Thanks for the input. The VRAM is the main reason I went with the 3090. I thought about using a 3080 that’s in my gaming system but it’s only 10GB.

I look forward to seeing what kind of projects he (we) come up with.

The 3060 is one of the best value cards I think for ML work as you get 12gb vram on it. NVIDIA charges quite a premium for more vram than that. 100% sure ML is the main reason they are so “cautious” about how much vram they put on their gaming cards.

I would recommend a downsize. Your son is not going to dabble and become an AI god overnight and it will take years of research before he will even start to figure out what to do with a really powerful rig. Even then you can hire CPU and GPU cycles from Amazon which is less costly than an AI rig.

I would go with an AM5 system, B650 coupled with a 7900 plus a 3060 or 4070. VRAM is important here. Here is a quick PC part picker of the core:

PCPartPicker Part List

Type Item Price
CPU AMD Ryzen 9 7900 $429.00
Motherboard MSI MAG B650M MORTAR WIFI $199.95
Memory TEAMGROUP T-Create Expert 2x32 GB DDR5-6000 CL34 $164.99
Storage Kingston KC3000 4TB M.2-2280 PCIe 4.0 $365.75
Video Card Zotac Twin Edge GeForce RTX 4070 12 GB $599.99
Total $1759.68

As always the above is a starting point, feel free to add, alter or remove from the rig as necessary. Since you already own all the parts, though, no need to really change anything either. But do you need 3090s or threadrippers for AI? No, not by a long shot.

That’s plenty overkill for someone who’s just starting, free colab would’ve been more than enough, but since you had most stuff laying around, why not?

Just throw ubuntu at it, since that’s what most of the tutorials online are based on top of.

1 Like

That seems to be wrong by now works since 2.12 needs at least cuda 11.8 I thought 4000 series needs cuda 12.

30 series is also preferred imo cus nvidia removed nvlink for the 40 series.
its possible to buy 2 3090s paired w nvlink for less than a 4090 on ebay

NVLink is not that relevant for just a pair of 3090s doing ML, best case scenario you’ll notice a 5~10% perf uplift.

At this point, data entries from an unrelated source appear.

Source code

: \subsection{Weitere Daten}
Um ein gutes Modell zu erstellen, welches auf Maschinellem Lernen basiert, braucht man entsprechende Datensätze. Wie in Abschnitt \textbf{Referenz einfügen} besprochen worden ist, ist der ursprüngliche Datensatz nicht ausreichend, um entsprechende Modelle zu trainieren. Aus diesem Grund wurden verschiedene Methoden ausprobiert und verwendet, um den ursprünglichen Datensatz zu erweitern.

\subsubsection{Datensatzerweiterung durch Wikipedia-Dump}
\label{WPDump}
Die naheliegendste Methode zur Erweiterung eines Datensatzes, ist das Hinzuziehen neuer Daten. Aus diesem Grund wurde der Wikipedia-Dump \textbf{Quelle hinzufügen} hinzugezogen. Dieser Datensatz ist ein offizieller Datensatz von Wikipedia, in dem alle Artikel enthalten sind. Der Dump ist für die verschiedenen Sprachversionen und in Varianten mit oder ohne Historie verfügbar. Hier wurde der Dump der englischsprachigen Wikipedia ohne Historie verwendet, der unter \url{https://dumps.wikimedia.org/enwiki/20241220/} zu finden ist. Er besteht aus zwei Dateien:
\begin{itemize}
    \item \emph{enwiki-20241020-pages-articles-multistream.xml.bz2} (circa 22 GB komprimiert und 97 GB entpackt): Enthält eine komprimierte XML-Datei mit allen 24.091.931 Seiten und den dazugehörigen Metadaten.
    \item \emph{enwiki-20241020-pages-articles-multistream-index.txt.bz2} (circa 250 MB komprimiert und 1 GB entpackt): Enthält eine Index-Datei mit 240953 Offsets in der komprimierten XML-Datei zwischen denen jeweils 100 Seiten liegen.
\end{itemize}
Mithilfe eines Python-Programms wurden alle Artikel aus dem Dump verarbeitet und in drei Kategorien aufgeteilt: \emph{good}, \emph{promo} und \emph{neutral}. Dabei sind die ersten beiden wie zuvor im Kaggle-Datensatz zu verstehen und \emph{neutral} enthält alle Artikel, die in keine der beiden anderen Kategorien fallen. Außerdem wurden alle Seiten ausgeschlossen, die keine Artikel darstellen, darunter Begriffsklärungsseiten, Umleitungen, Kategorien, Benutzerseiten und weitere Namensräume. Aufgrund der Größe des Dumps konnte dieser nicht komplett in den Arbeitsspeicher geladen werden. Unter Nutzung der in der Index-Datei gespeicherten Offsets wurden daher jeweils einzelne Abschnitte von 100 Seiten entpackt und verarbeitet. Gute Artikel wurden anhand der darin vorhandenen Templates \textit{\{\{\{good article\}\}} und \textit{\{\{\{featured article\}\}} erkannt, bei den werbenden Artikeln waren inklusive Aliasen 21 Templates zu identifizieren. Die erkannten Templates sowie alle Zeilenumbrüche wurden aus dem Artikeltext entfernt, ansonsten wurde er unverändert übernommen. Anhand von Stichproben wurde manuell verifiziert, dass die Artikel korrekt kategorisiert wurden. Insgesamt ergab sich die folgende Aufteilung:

I already owned all the parts except the 3090. I don’t think it would be worth it to me to buy all these parts when I have a full system worth of parts sitting on a shelf.
Thanks for the feed back.

Fully agree that if you already have all the parts, no reason to buy that. TR will do the trick but it is very overspecced for that purpose, kinda like taking an F1 racer to church.

My post is mainly towards others looking to order a new system as an AI rig :slightly_smiling_face: Why spend an extra $1k-$2k on a threadripper system if you do not have to?

This is what I am using;

I am not sure I would recommend Threadripper when regular AM4 / AM5 offerings are fine. Having an RTX 3090 is likely gonna be more important.

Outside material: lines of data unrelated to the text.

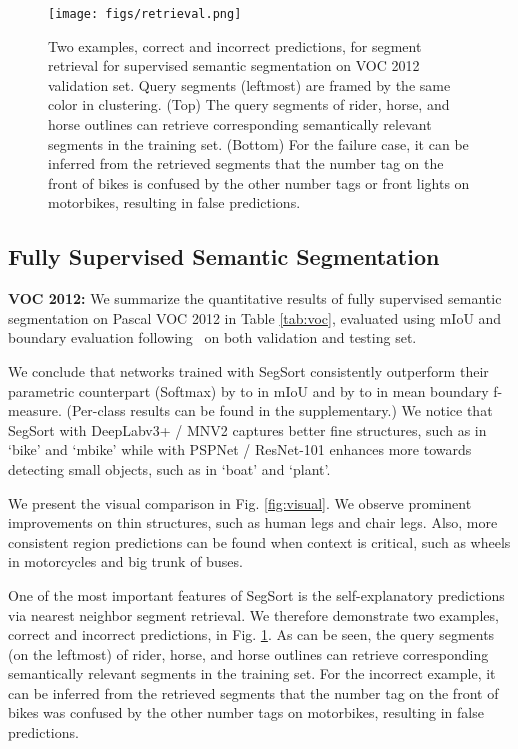 \documentclass[10pt,twocolumn,letterpaper]{article}
\begin{document}
\begin{figure}
    \centering
    \texttt{[image: figs/retrieval.png]}
    \caption{Two examples, correct and incorrect predictions, for segment retrieval for supervised semantic segmentation on VOC 2012 validation set. Query segments (leftmost) are framed by the same color in clustering. (Top) The query segments of rider, horse, and horse outlines can retrieve corresponding semantically relevant segments in the training set. (Bottom) For the failure case, it can be inferred from the retrieved segments that the number tag on the front of bikes is confused by the other number tags or front lights on motorbikes, resulting in false predictions.}
    \label{fig:retrieval}
\end{figure}




\subsection{Fully Supervised Semantic Segmentation}
\label{sec:exp_fully}


\noindent \textbf{VOC 2012:} We summarize the quantitative results of fully supervised semantic segmentation on Pascal VOC 2012 \cite{pascal-voc-2012} in Table \ref{tab:voc}, evaluated using mIoU and boundary evaluation following~\cite{arbelaez2011contour,aaf2018} on both validation and testing set.

We conclude that networks trained with SegSort consistently outperform their parametric counterpart (Softmax) by  to  in mIoU and by  to  in mean boundary f-measure. (Per-class results can be found in the supplementary.) We notice that SegSort with DeepLabv3+ / MNV2 captures better fine structures, such as in `bike' and `mbike' while with PSPNet / ResNet-101 enhances more towards detecting small objects, such as in `boat' and `plant'.

We present the visual comparison in Fig. \ref{fig:visual}. We observe prominent improvements on thin structures, such as human legs and chair legs. Also, more consistent region predictions can be found when context is critical, such as wheels in motorcycles and big trunk of buses.

One of the most important features of SegSort is the self-explanatory predictions via nearest neighbor segment retrieval. We therefore demonstrate two examples, correct and incorrect predictions, in Fig. \ref{fig:retrieval}. As can be seen, the query segments (on the leftmost) of rider, horse, and horse outlines can retrieve corresponding semantically relevant segments in the training set. For the incorrect example, it can be inferred from the retrieved segments that the number tag on the front of bikes was confused by the other number tags on motorbikes, resulting in false predictions. \\
\end{document}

However I strongly encourage using cloud instead. Its just better in pretty much every way for these purposes. More cost efficient, you get access to better hardware, you gain more valuable skills of using cloud vs. bespoke local hardware, there’s really just no reason to build for this purpose unless you already 100% know that you must build something

additionally, if your son is really, really interested in learning AI and ML stuff, then I would also highly recommend instead investing the money on college courses to learn! You will get much better bang for your buck this way. AI / ML is a very complex subject so they are better off paying for education (which will likely supply a compute environment) than paying for hardware which will go out of date rather quickly

maybe on pytorch yeah. im too poor to try it out myself but i know theres code in tensorRT which utilizes memory between two nvlink gpus.

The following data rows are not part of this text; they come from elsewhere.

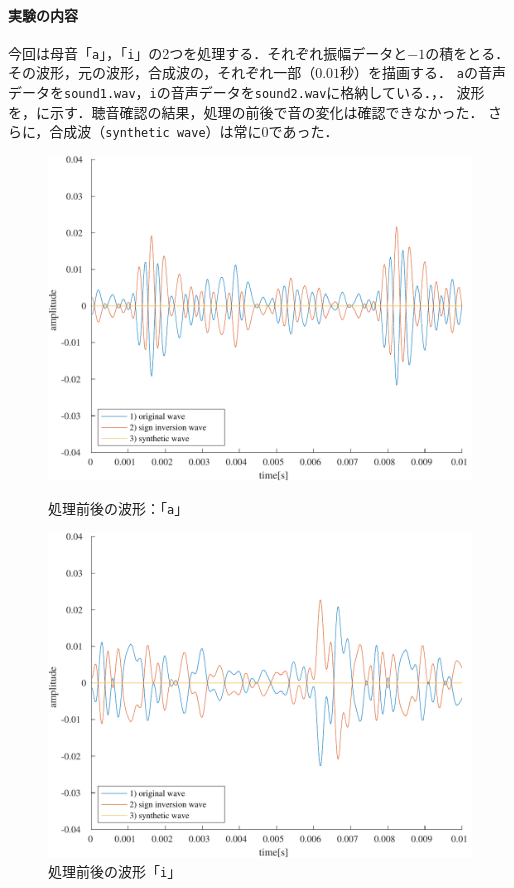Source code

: \paragraph{実験の内容}
今回は母音「\texttt{a}」，「\texttt{i}」の2つを処理する．それぞれ振幅データと\(-1\)の積をとる．その波形，元の波形，合成波の，それぞれ一部（\(0.01\)秒）を描画する．
\texttt{a}の音声データを\texttt{sound1.wav}，\texttt{i}の音声データを\texttt{sound2.wav}に格納している．\scall{}，．
\result
波形を，に示す．聴音確認の結果，処理の前後で音の変化は確認できなかった．
さらに，合成波（\texttt{synthetic wave}）は常に\(0\)であった．
\begin{figure}[h]
    \centering
    \begin{minipage}[b]{.48\textwidth}
        \centering
        \includegraphics[keepaspectratio,width=\textwidth]{../../Figures/03_2_a.pdf}
        \caption{処理前後の波形：「\texttt{a}」}
        \label{fig:処理前後の波形_a}
    \end{minipage}
    \begin{minipage}[b]{.48\textwidth}
        \centering
        \includegraphics[keepaspectratio,width=\textwidth]{../../Figures/03_2_i.pdf}
        \caption{処理前後の波形「\texttt{i}」}
        \label{fig:処理前後の波形_i}
    \end{minipage}
\end{figure}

edit: but yes, its diminishing return much like sli for gaming. but if u NEED 48GB vram cheap its a method of accomplishing that

You don’t need NVLink for that, just plopping 2 GPUs will give you 48GB of vram already. What NVLink provides is a fast way for one GPU to get data from the other, but the same can be accomplished with regular PCIe.

Using NVLink for ML won’t suddenly make your dual GPUs appear as a single 48GB GPU, be it either in tensorRT, pytorch or tensorflow.

This topic was automatically closed 273 days after the last reply. New replies are no longer allowed.